Seu corpo todo tremeu enquanto via os totens feitos de ossos e pedras. Flashes de uma de suas vidas lampejaram em sua cabeça, pontuando o motivo do medo que sentia naquele tipo de ambiente. O desespero se transformou em pânico quando constatou que estava indefesa: sem arma, sem armadura e sem seus cristais para pedir ajuda e constatar que os companheiros estavam bem. Estava sozinha na ilha de seus pesadelos.

E ela gritou.

—-**--

— Lissa, Lissa, acorda. — Lys ouviu ao seu lado, enquanto era sacudida por mãos pequenas. — Por favor, por favor, acorda!

Lysvrill abriu os olhos assustada, sendo cegada pelo reflexo do sol entre as folhas verdes. Sentou-se de supetão e arrependeu-se no mesmo momento, a cabeça girou e uma náusea subiu por sua garganta, obstruindo até mesmo sua respiração. Virou para o lado e vomitou, sentindo o gosto do mar salgado enjoá-la ainda mais.

— Você tá bem? — Phay perguntou preocupada.

— O que houve? Onde estamos? — Lissa questionou confusa.
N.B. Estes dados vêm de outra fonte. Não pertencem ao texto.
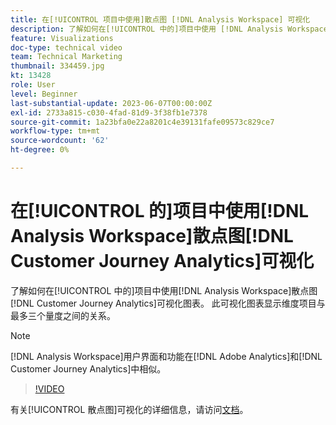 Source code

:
 ```yaml
---
title: 在[!UICONTROL 项目中使用]散点图 [!DNL Analysis Workspace] 可视化
description: 了解如何在[!UICONTROL 中的]项目中使用 [!DNL Analysis Workspace] 散点图 [!DNL Customer Journey Analytics]可视化图表。
feature: Visualizations
doc-type: technical video
team: Technical Marketing
thumbnail: 334459.jpg
kt: 13428
role: User
level: Beginner
last-substantial-update: 2023-06-07T00:00:00Z
exl-id: 2733a815-c030-4fad-81d9-3f38fb1e7378
source-git-commit: 1a23bfa0e22a8201c4e39131fafe09573c829ce7
workflow-type: tm+mt
source-wordcount: '62'
ht-degree: 0%

---
```


# 在[!UICONTROL 的]项目中使用[!DNL Analysis Workspace]散点图[!DNL Customer Journey Analytics]可视化

了解如何在[!UICONTROL 中的]项目中使用[!DNL Analysis Workspace]散点图[!DNL Customer Journey Analytics]可视化图表。 此可视化图表显示维度项目与最多三个量度之间的关系。

>[!NOTE]
>
>[!DNL Analysis Workspace]用户界面和功能在[!DNL Adobe Analytics]和[!DNL Customer Journey Analytics]中相似。

>[!VIDEO](https://video.tv.adobe.com/v/334459/?quality=12&learn=on)

有关[!UICONTROL 散点图]可视化的详细信息，请访问[文档](https://experienceleague.adobe.com/docs/analytics-platform/using/cja-workspace/visualizations/scatterplot.html)。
— Não sei... Acordei com você ao meu lado e isso. — Ela mostrou um colar prateado, como o de todos, formado por um par de cristais amarelos e um vermelho. — Não encontrei ninguém por perto, nem o Leo, ou o Mikki ou a Kira. Eu estou com medo, Lys...

— Vai... Vai ficar tudo bem, Phay. — Lissa puxou a menina para os braços e a apertou, tentando ocultar na mente seu temor. — Vamos achar os outros.
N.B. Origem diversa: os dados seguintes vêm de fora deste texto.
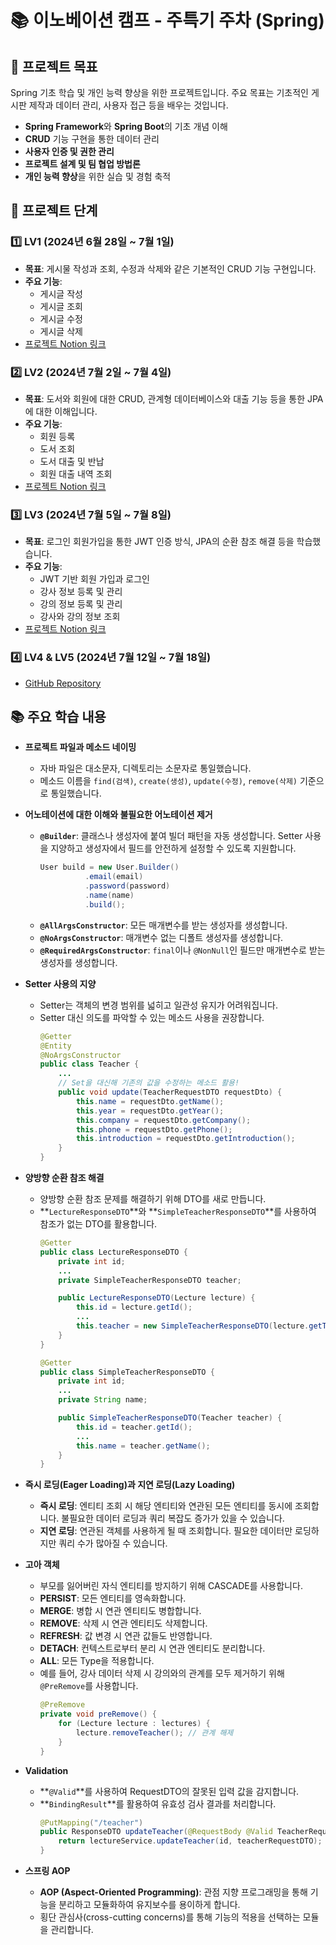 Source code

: # 📚 이노베이션 캠프 - 주특기 주차 (Spring)

## 🎯 프로젝트 목표
Spring 기초 학습 및 개인 능력 향상을 위한 프로젝트입니다. 주요 목표는 기초적인 게시판 제작과 데이터 관리, 사용자 접근 등을 배우는 것입니다.
- **Spring Framework**와 **Spring Boot**의 기초 개념 이해
- **CRUD** 기능 구현을 통한 데이터 관리
- **사용자 인증 및 권한 관리**
- **프로젝트 설계 및 팀 협업 방법론**
- **개인 능력 향상**을 위한 실습 및 경험 축적

## 📅 프로젝트 단계

### 1️⃣ LV1 (2024년 6월 28일 ~ 7월 1일)
- **목표**: 게시물 작성과 조회, 수정과 삭제와 같은 기본적인 CRUD 기능 구현입니다.
- **주요 기능**:
  - 게시글 작성
  - 게시글 조회
  - 게시글 수정
  - 게시글 삭제
- [프로젝트 Notion 링크](https://leather-pixie-4bc.notion.site/Spring-LV1-d50c9e598ee14c51b5efc0a5e74de0a8)

### 2️⃣ LV2 (2024년 7월 2일 ~ 7월 4일)
- **목표**: 도서와 회원에 대한 CRUD, 관계형 데이터베이스와 대출 기능 등을 통한 JPA에 대한 이해입니다.
- **주요 기능**:
  - 회원 등록
  - 도서 조회
  - 도서 대출 및 반납
  - 회원 대출 내역 조회
- [프로젝트 Notion 링크](https://leather-pixie-4bc.notion.site/Spring-LV2-383a6ae181f94442bd4d69afda41ba71?pvs=4)

### 3️⃣ LV3 (2024년 7월 5일 ~ 7월 8일)
- **목표**: 로그인 회원가입을 통한 JWT 인증 방식, JPA의 순환 참조 해결 등을 학습했습니다.
- **주요 기능**:
  - JWT 기반 회원 가입과 로그인
  - 강사 정보 등록 및 관리
  - 강의 정보 등록 및 관리
  - 강사와 강의 정보 조회
- [프로젝트 Notion 링크](https://leather-pixie-4bc.notion.site/Spring-LV3-7e5de2ef007e4d1bb7c44536e351929c)

### 4️⃣ LV4 & LV5 (2024년 7월 12일 ~ 7월 18일)
- [GitHub Repository](https://github.com/seunghyeonlee9661/Sparta)

## 📚 주요 학습 내용

- **프로젝트 파일과 메소드 네이밍**
  - 자바 파일은 대소문자, 디렉토리는 소문자로 통일했습니다.
  - 메소드 이름을 `find(검색)`, `create(생성)`, `update(수정)`, `remove(삭제)` 기준으로 통일했습니다.

- **어노테이션에 대한 이해와 불필요한 어노테이션 제거**
  - **`@Builder`**: 클래스나 생성자에 붙여 빌더 패턴을 자동 생성합니다. Setter 사용을 지양하고 생성자에서 필드를 안전하게 설정할 수 있도록 지원합니다.
    ```java
    User build = new User.Builder()
              .email(email)
              .password(password)
              .name(name)
              .build();
    ```
  - **`@AllArgsConstructor`**: 모든 매개변수를 받는 생성자를 생성합니다.
  - **`@NoArgsConstructor`**: 매개변수 없는 디폴트 생성자를 생성합니다.
  - **`@RequiredArgsConstructor`**: `final`이나 `@NonNull`인 필드만 매개변수로 받는 생성자를 생성합니다.

- **Setter 사용의 지양**
  - Setter는 객체의 변경 범위를 넓히고 일관성 유지가 어려워집니다.
  - Setter 대신 의도를 파악할 수 있는 메소드 사용을 권장합니다.
    ```java
    @Getter
    @Entity
    @NoArgsConstructor
    public class Teacher {
        ...
        // Set을 대신해 기존의 값을 수정하는 메소드 활용!
        public void update(TeacherRequestDTO requestDto) {
            this.name = requestDto.getName();
            this.year = requestDto.getYear();
            this.company = requestDto.getCompany();
            this.phone = requestDto.getPhone();
            this.introduction = requestDto.getIntroduction();
        }
    }
    ```

- **양방향 순환 참조 해결**
  - 양방향 순환 참조 문제를 해결하기 위해 DTO를 새로 만듭니다.
  - **`LectureResponseDTO`**와 **`SimpleTeacherResponseDTO`**를 사용하여 참조가 없는 DTO를 활용합니다.
    ```java
    @Getter
    public class LectureResponseDTO {
        private int id;
        ...
        private SimpleTeacherResponseDTO teacher;

        public LectureResponseDTO(Lecture lecture) {
            this.id = lecture.getId();
            ...
            this.teacher = new SimpleTeacherResponseDTO(lecture.getTeacher());
        }
    }

    @Getter
    public class SimpleTeacherResponseDTO {
        private int id;
        ...
        private String name;

        public SimpleTeacherResponseDTO(Teacher teacher) {
            this.id = teacher.getId();
            ...
            this.name = teacher.getName();
        }
    }
    ```

- **즉시 로딩(Eager Loading)과 지연 로딩(Lazy Loading)**
  - **즉시 로딩**: 엔티티 조회 시 해당 엔티티와 연관된 모든 엔티티를 동시에 조회합니다. 불필요한 데이터 로딩과 쿼리 복잡도 증가가 있을 수 있습니다.
  - **지연 로딩**: 연관된 객체를 사용하게 될 때 조회합니다. 필요한 데이터만 로딩하지만 쿼리 수가 많아질 수 있습니다.

- **고아 객체**
  - 부모를 잃어버린 자식 엔티티를 방지하기 위해 CASCADE를 사용합니다.
  - **PERSIST**: 모든 엔티티를 영속화합니다.
  - **MERGE**: 병합 시 연관 엔티티도 병합합니다.
  - **REMOVE**: 삭제 시 연관 엔티티도 삭제합니다.
  - **REFRESH**: 값 변경 시 연관 값들도 반영합니다.
  - **DETACH**: 컨텍스트로부터 분리 시 연관 엔티티도 분리합니다.
  - **ALL**: 모든 Type을 적용합니다.
  - 예를 들어, 강사 데이터 삭제 시 강의와의 관계를 모두 제거하기 위해 `@PreRemove`를 사용합니다.
    ```java
    @PreRemove
    private void preRemove() {
        for (Lecture lecture : lectures) {
            lecture.removeTeacher(); // 관계 해제
        }
    }
    ```

- **Validation**
  - **`@Valid`**를 사용하여 RequestDTO의 잘못된 입력 값을 감지합니다.
  - **`BindingResult`**를 활용하여 유효성 검사 결과를 처리합니다.
    ```java
    @PutMapping("/teacher")
    public ResponseDTO updateTeacher(@RequestBody @Valid TeacherRequestDTO teacherRequestDTO, BindingResult bindingResult) {
        return lectureService.updateTeacher(id, teacherRequestDTO);
    }
    ```

- **스프링 AOP**
  - **AOP (Aspect-Oriented Programming)**: 관점 지향 프로그래밍을 통해 기능을 분리하고 모듈화하여 유지보수를 용이하게 합니다.
  - 횡단 관심사(cross-cutting concerns)를 통해 기능의 적용을 선택하는 모듈을 관리합니다.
— Antes de você acordar, eu ouvi um grito. E se...

— Não pensa nisso! — Lissa a repreendeu, ficando de pé. — Vou te proteger.

— Como?

— Me deixe recarregar as energias. Gastei muita quando conjurei aquele feitiço das bolhas... — Lissa comentou cansada, lembrando-se da dificuldade que tivera ao conjurar o feitiço.

Quando viu o tentáculo baixando sobre o barco, atingindo o meio exato do transporte sem que os outros pudessem fazer algo, Lissa juntou Phay nos braços e conjurou uma bolha em torno delas, confinando oxigênio suficiente para ambas. Estendeu seu poder para os companheiros e sentiu-se enfraquecer a medida que as bolhas afundavam e eram jogadas de um lado a outro. Se eles tivessem se juntado, teria sido muito mais fácil salvá-los. Kira fora perdida na correnteza, assim como os meninos, que se afastaram demais para seus poderes alcançarem.

E desmaiou com Phay nos braços quando conseguiu que a maré as levasse para terra.

— Vamos encontrar os outros. Vou poder fazer um portal para nos tirar daqui, em algumas horas. Vamos procurar e tentar sobreviver nesse meio tempo.

Phay concordou de cabeça baixa e deu a mão para a maga, começando a andar pela praia. Iriam patrulhar um pedaço da costa e tentariam achar o ponto mais alto, onde poderiam se localizar e confirmar o que a voz interior da maga dizia com temor. Quando chegaram a uma pedra estranha, depois do que pareciam horas sob o sol quente, na areia, marcas de fuga apontavam uma entrada sinistra que se mostrou a elas, revelando uma trilha na mata marcada por ossos.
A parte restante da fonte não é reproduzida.